Uncle Pumblechook is “little more than a stereotype of a snob who takes every opportunity to poke fun at Pip when he is poor or to befriend Pip when Pip has money” (enotes characters)
Uncle Publechook is a money-hungry, selfish and conceited man. Plutomania is a craving or obsession for money. To be pompous is to have a very high opinion of oneself. Pip is not allowed to call him uncle “under the severest penalties” (p. 19).

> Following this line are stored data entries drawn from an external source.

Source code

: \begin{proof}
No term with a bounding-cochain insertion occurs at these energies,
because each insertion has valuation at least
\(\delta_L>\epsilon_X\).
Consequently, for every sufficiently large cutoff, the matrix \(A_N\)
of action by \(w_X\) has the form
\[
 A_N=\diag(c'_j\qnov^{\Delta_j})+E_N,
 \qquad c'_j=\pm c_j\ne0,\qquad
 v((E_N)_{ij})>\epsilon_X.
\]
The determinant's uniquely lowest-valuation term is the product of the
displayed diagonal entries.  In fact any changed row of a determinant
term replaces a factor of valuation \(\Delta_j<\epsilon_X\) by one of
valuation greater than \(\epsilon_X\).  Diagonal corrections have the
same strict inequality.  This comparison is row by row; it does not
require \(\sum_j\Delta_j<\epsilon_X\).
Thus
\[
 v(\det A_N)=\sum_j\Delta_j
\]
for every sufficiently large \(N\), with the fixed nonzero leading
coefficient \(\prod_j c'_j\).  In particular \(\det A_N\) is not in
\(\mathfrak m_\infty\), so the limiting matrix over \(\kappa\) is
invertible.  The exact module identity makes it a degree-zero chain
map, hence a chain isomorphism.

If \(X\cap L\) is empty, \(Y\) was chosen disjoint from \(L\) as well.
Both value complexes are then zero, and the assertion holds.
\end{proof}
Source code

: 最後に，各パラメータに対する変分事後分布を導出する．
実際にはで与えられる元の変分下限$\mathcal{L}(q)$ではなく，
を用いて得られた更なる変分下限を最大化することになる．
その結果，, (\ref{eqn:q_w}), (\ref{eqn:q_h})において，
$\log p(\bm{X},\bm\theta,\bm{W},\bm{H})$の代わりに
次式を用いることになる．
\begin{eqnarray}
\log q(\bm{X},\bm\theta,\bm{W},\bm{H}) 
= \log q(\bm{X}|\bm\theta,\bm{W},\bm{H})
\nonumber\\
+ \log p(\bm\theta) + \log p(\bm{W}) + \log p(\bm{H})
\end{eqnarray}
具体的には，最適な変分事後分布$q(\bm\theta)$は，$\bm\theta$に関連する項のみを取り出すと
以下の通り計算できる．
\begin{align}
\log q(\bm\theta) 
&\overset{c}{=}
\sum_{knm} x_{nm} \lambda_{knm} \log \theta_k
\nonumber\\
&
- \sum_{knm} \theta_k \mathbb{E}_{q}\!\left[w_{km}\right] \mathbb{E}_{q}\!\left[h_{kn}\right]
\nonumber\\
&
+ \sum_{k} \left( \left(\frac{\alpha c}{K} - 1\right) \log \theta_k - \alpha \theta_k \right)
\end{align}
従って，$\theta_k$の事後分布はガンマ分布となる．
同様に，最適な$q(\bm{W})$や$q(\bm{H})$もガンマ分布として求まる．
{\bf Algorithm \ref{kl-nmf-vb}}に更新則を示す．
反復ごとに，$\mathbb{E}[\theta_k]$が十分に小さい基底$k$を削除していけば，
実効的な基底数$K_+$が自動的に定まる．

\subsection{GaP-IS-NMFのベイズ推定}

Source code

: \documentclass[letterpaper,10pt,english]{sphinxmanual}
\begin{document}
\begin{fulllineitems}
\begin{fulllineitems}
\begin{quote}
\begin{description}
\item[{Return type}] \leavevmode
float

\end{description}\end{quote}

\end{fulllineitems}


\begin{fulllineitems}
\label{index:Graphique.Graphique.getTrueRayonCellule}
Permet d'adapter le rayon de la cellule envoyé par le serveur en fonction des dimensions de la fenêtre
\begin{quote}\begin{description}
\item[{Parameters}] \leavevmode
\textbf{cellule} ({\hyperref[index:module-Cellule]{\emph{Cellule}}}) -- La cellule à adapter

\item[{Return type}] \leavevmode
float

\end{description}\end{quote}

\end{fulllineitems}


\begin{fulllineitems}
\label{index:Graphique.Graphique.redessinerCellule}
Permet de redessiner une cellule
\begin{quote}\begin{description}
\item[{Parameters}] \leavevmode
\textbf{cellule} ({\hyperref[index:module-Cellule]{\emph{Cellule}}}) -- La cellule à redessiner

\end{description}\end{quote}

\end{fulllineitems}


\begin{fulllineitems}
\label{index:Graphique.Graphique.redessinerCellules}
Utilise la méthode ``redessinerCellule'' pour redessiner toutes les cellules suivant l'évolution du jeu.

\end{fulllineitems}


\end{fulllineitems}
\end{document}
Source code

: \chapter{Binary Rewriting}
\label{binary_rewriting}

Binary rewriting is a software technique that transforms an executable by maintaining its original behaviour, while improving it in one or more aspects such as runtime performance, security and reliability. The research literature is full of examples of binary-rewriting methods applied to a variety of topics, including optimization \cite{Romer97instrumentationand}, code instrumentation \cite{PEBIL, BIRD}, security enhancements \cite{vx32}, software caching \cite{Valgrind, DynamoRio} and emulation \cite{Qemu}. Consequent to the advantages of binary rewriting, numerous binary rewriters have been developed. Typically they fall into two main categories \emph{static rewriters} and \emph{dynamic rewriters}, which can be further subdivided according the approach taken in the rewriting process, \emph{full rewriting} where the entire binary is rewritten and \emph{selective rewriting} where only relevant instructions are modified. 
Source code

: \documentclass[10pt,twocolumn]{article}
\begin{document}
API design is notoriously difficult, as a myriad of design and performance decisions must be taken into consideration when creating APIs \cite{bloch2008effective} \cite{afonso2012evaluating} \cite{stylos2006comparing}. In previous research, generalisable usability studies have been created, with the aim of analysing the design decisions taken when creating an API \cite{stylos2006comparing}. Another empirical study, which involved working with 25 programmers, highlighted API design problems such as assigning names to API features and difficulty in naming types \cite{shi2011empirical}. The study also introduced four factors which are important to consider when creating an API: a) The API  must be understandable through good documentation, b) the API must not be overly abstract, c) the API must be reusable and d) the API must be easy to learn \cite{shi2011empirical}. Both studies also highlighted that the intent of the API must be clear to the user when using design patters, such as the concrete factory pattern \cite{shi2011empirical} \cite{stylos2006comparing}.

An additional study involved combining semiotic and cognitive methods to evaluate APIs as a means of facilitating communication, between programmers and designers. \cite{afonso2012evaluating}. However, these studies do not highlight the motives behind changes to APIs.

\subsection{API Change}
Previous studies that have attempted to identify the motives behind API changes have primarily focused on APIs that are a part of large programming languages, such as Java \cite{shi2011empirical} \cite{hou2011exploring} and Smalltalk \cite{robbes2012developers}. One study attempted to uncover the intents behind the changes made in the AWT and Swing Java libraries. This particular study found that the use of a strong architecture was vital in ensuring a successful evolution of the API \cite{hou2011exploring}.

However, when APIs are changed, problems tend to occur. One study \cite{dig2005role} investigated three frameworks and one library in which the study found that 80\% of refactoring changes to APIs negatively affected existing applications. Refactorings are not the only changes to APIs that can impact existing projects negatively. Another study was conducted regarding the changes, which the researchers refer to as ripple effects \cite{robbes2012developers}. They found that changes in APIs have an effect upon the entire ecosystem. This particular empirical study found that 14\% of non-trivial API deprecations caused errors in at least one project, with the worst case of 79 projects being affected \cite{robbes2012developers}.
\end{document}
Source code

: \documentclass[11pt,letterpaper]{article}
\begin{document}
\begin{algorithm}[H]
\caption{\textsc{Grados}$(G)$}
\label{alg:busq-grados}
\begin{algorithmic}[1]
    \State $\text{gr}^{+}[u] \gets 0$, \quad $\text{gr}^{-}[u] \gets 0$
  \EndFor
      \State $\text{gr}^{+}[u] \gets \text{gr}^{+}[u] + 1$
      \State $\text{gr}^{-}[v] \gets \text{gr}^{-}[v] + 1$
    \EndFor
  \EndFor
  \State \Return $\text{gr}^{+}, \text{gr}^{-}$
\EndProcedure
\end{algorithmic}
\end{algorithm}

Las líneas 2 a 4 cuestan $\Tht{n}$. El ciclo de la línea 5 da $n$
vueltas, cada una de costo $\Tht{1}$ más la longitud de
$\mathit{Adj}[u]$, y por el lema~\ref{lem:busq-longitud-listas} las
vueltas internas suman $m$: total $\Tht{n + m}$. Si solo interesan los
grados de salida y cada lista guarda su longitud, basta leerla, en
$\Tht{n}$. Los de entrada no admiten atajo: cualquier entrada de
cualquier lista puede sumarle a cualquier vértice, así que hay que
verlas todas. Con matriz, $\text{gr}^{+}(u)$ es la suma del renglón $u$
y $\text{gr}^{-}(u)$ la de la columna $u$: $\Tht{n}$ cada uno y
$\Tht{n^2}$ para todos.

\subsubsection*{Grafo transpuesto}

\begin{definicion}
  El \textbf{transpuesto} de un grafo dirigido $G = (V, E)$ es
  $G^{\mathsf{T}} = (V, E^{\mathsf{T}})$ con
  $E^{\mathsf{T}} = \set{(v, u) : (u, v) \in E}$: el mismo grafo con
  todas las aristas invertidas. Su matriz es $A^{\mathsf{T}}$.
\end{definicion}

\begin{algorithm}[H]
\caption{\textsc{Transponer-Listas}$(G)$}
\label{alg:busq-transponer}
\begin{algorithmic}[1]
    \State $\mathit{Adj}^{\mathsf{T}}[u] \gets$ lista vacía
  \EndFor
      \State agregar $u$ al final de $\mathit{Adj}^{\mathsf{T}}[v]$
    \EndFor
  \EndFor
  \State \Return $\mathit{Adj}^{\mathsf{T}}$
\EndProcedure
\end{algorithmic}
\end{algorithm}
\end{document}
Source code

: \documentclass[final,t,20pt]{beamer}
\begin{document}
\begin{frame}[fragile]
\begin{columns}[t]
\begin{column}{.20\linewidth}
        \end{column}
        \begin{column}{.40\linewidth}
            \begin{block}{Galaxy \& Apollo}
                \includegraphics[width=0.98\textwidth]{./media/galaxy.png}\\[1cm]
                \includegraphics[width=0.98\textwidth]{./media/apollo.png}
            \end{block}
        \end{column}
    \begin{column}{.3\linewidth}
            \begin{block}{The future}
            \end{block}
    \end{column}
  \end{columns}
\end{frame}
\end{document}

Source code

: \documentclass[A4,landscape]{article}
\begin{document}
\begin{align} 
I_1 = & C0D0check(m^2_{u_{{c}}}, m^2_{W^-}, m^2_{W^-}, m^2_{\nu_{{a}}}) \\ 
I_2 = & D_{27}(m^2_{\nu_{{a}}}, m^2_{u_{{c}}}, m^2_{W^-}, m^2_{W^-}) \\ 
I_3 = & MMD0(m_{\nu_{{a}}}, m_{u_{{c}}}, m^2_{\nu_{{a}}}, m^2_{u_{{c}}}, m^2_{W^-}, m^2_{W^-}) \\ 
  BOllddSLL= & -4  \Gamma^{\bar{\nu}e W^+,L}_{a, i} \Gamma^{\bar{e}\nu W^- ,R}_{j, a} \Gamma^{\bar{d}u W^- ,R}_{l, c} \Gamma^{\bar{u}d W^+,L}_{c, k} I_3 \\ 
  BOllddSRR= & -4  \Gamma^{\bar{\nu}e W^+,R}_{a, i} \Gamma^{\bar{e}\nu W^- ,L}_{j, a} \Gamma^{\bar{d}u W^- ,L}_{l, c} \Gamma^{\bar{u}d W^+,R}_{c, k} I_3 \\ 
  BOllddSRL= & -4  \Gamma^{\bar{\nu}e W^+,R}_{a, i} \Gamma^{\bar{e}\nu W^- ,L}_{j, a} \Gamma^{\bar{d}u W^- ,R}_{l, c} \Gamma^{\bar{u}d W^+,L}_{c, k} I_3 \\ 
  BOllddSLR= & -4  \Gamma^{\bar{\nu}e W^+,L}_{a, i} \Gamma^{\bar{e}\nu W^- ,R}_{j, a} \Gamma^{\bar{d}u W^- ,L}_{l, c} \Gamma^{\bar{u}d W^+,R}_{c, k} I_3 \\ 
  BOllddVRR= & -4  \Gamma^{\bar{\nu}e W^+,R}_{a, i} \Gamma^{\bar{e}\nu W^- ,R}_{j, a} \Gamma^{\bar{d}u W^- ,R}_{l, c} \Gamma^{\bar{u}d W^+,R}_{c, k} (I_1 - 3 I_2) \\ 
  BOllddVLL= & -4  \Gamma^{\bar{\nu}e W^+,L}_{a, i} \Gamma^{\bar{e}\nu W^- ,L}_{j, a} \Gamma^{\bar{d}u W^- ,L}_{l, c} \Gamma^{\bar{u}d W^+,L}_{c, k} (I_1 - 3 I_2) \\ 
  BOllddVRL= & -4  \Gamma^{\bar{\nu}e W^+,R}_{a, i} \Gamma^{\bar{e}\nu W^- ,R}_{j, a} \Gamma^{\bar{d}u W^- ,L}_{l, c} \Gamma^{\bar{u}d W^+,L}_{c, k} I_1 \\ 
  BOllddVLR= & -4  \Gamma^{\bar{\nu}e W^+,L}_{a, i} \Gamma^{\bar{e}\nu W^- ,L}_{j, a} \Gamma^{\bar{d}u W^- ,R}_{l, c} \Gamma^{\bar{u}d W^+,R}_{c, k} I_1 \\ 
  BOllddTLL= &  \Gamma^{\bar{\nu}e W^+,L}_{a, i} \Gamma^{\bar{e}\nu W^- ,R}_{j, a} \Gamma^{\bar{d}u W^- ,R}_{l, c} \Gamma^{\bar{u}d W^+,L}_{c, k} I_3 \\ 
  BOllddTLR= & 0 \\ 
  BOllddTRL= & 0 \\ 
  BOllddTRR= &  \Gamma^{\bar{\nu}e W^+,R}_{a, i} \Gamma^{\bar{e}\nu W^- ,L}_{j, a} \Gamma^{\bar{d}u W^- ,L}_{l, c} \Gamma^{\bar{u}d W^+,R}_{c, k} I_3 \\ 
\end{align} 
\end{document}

At meals, Pumblechook is loud and dominates the conversation, to his host’s chagrin.
But, Uncle Pumblechook, who was omnipotent in that kitchen, wouldn't hear the word, wouldn't hear of the subject, imperiously waved it all away with his hand, and asked for hot gin-and-water. (p. 22)
Pumblechook also pretends to know Miss Havisham, and claims to have arranged Pip’s visit since they are all such good friends, which is a total lie. When Pip returns, he makes up all kinds of stories about his visit and Publechook clearly demonstrates that he is a conceited liar.
When Mrs. Joe asks Pip what she looks like, Pip responds that she is “very tall and dark” (p. 47).
Mr. Pumblechook winked assent; from which I at once inferred that he had never seen Miss Havisham, for she was nothing of the kind.
“Good!” said Mr. Pumblechook, conceitedly. (“This is the way to have him! We are beginning to hold our own, I think, Mum?”) (p. 47)
You do not have to look far for examples of Mr. Pumblechook being a plutomaniac or pompous. He demonstrates these behaviors throughout. His only interest in Pip is when he gets his fortune, and then he pretends to be responsible for it.